Substrafl is a federated learning Python library that leverages the Substra framework to run federated learning experiments at scale on real distributed data. Its main usage is therefore a production usage. Yet Substrafl can also be used on a single machine on a virtually splitted dataset for two use cases:

  • to debug code before launching experiments on a real network

  • to perform FL simulations

Substrafl uses the Substra library to handle tasks creation and orchestration. Note that Substrafl is planned to be merged with Substra into a single library.

Substrafl strives to be as flexible and modular as possible. You can easily change one part of the federated learning experiment (let’s say the local training algorithm for instance) without having to change everything else (the federated learning strategy, the metrics, the dataset, etc).

ML framework compatibility: Substrafl can be used with any machine learning framework (PyTorch, Tensorflow, Scikit-Learn, etc). However a specific interface has been developed for PyTorch which makes writing PyTorch code simpler than with other frameworks.


Substrafl and Substra are compatible with Python version 3.8 and 3.9 on both MacOS and Linux. For Windows users you can use the Windows Subsystem for Linux.

To install Substrafl run the following command:

$ pip install substrafl

Substra is a dependency of Substrafl, so it will be automatically installed.

Main concepts


An experiment is made up of all the different bricks needed to perform a federated learning training and testing: the training data, the algorithm used to do the local training, the federated learning strategy, the metric and the test data. Launching an experiment creates a Compute plan.



A Substrafl algorithm is not the same as a Substra Algorithm!

A Substrafl algorithm contains the local training and predict code and all the associated hyper parameters (batch size, loss, optimizer, etc).

Evaluation Strategy

The evaluation strategy specifies how and when the model is tested. More specifically it defines:

  • on which test data the model is tested

  • at which rounds the model is tested

Index Generator

The notion of epochs does not fully apply to the FL setting. Usually we don’t want to train on a full epoch on each organization at every round but on a lesser amount of data to prevent models from different organizations from diverging too much. In a federated setting, at each round, in each organization, the model is trained for num_updates batches, each batch containing batch_size data points.

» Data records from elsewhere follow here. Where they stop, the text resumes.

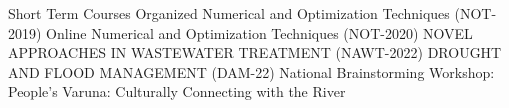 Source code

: \begin{rubric}{Short Term Courses Organized}
\entry*{} Numerical and Optimization Techniques (NOT-2019)
\entry*{} Online Numerical and Optimization Techniques (NOT-2020)
\entry*{} NOVEL APPROACHES IN WASTEWATER TREATMENT (NAWT-2022)
\entry*{} DROUGHT AND FLOOD MANAGEMENT (DAM-22)
\entry*{} National Brainstorming Workshop: People’s Varuna: Culturally Connecting with the River

\end{rubric} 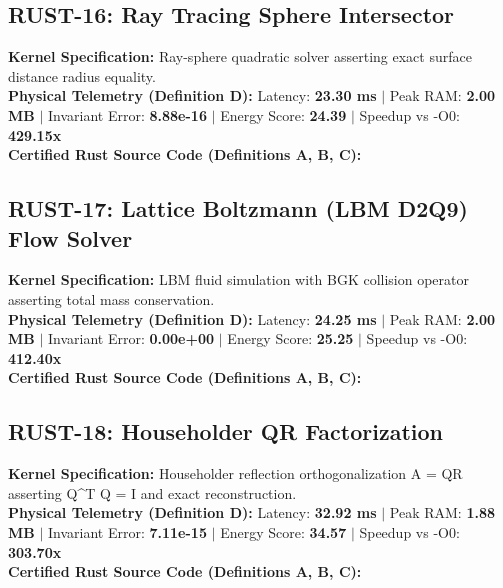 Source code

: \subsection{RUST-16: Ray Tracing Sphere Intersector}
\textbf{Kernel Specification:} Ray-sphere quadratic solver asserting exact surface distance radius equality.\\
\textbf{Physical Telemetry (Definition D):} Latency: \textbf{23.30 ms} $|$ Peak RAM: \textbf{2.00 MB} $|$ Invariant Error: \textbf{8.88e-16} $|$ Energy Score: \textbf{24.39} $|$ Speedup vs -O0: \textbf{429.15x}\\

\textbf{Certified Rust Source Code (Definitions A, B, C):}


\vspace{1em}
\subsection{RUST-17: Lattice Boltzmann (LBM D2Q9) Flow Solver}
\textbf{Kernel Specification:} LBM fluid simulation with BGK collision operator asserting total mass conservation.\\
\textbf{Physical Telemetry (Definition D):} Latency: \textbf{24.25 ms} $|$ Peak RAM: \textbf{2.00 MB} $|$ Invariant Error: \textbf{0.00e+00} $|$ Energy Score: \textbf{25.25} $|$ Speedup vs -O0: \textbf{412.40x}\\

\textbf{Certified Rust Source Code (Definitions A, B, C):}


\vspace{1em}
\subsection{RUST-18: Householder QR Factorization}
\textbf{Kernel Specification:} Householder reflection orthogonalization A = QR asserting Q\textasciicircum{}T Q = I and exact reconstruction.\\
\textbf{Physical Telemetry (Definition D):} Latency: \textbf{32.92 ms} $|$ Peak RAM: \textbf{1.88 MB} $|$ Invariant Error: \textbf{7.11e-15} $|$ Energy Score: \textbf{34.57} $|$ Speedup vs -O0: \textbf{303.70x}\\

\textbf{Certified Rust Source Code (Definitions A, B, C):}


\vspace{1em}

For instance you have a dataset of 1000 data points at every organization. You specify num_updates=10 and batch_size=32. At each round your model trains on 10x32=320 data points per organization.

The index generator remembers which data has been used in the previous rounds and generates the new batches so that the model is trained on the full dataset (given enough number of rounds and updates). When the whole dataset has been used, the index generator shuffles the data and starts generating batches from the whole dataset again.


There are three types of node:

  • TrainDataNode: one of the organizations the local training takes place on, with a set of data samples and an opener used for training.

  • TestDataNode: one of the organizations the model evaluation takes place on, with a set of data samples and an opener used for testing.

  • AggregationNode: the organization on which the aggregation, if there is one, takes place.

Federated Learning Strategies

A FL strategy describes how to train a model on distributed data. The most well known strategy is the Federated Averaging strategy: train locally a model on every organization, then aggregate the weight updates from every organization, and then apply locally at each organization the averaged gradients. A strategy imposes some constraints on the model that can be used. For instance, you can use the Federated Averaging strategy with a deep neural network or with a logistic regression but not with a random forest. Several FL Strategies are already implemented in Substrafl.

Strategies can be centralized or decentralized:

  • A centralized FL strategy: during the training, the organization containing train data communicates exclusively with a central organization.

  • A decentralized FL strategy: during the training, the organizations communicate between themselves, there is no central organization.


Each round represents one iteration of the training loop in the federated setting. For example, in a centralized federated learning strategy, a round consist of:

  • Initialize the same model (architecture and initial weights) on each training organization.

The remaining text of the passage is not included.